== DATA LISTING ==
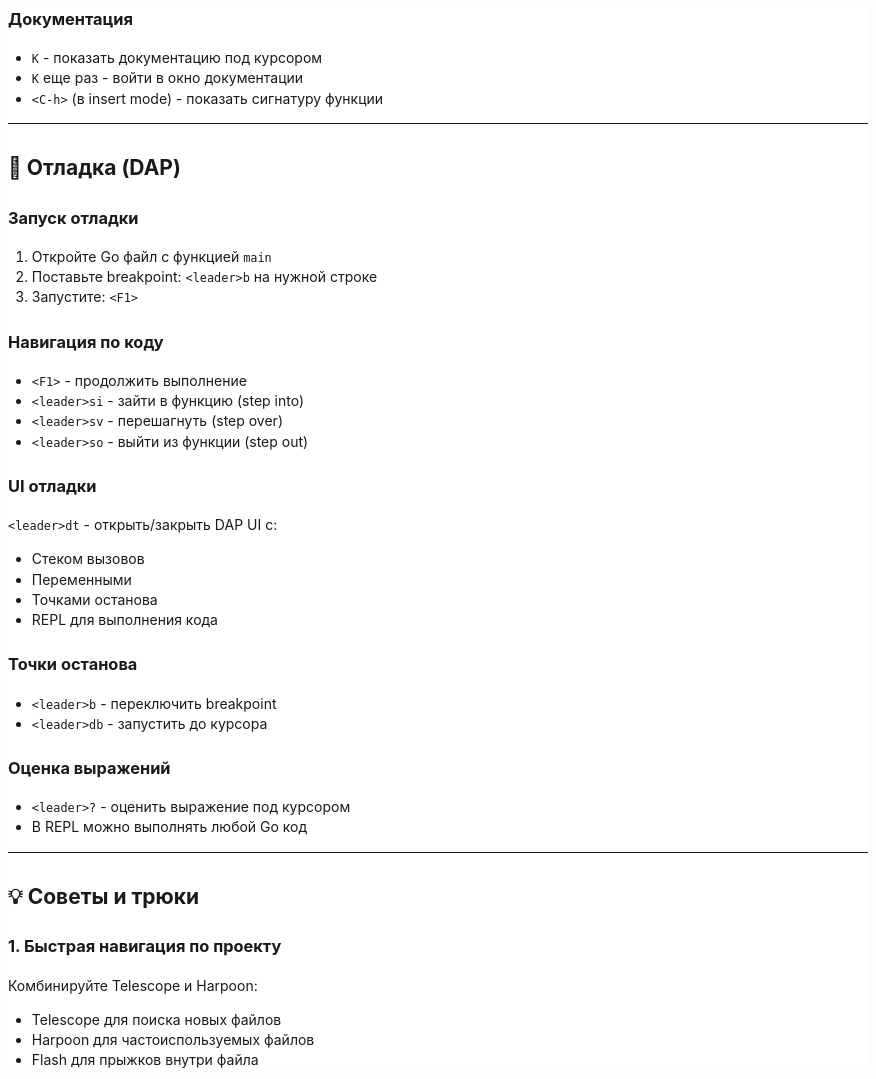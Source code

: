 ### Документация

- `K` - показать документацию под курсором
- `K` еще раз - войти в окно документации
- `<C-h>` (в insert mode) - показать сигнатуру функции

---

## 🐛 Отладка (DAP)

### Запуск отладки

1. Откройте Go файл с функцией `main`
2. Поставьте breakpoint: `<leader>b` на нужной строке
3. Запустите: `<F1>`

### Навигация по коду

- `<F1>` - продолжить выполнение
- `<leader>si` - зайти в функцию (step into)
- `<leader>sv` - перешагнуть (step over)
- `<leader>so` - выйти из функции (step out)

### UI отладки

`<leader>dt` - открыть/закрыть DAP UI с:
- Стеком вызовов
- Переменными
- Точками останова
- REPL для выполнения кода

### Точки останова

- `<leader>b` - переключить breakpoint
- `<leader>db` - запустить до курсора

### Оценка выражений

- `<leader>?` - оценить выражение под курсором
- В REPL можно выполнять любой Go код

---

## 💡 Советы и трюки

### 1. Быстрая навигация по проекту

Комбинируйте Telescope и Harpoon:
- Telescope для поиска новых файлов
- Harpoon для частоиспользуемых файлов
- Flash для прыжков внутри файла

== TASK DETAILS ==
Transcribe exactly the line containing "- В REPL можно выполнять любой Go код" and all remaining lines of the material, ending with the last one.

== ANSWER SECTION ==
- В REPL можно выполнять любой Go код

---

## 💡 Советы и трюки

### 1. Быстрая навигация по проекту

Комбинируйте Telescope и Harpoon:
- Telescope для поиска новых файлов
- Harpoon для частоиспользуемых файлов
- Flash для прыжков внутри файла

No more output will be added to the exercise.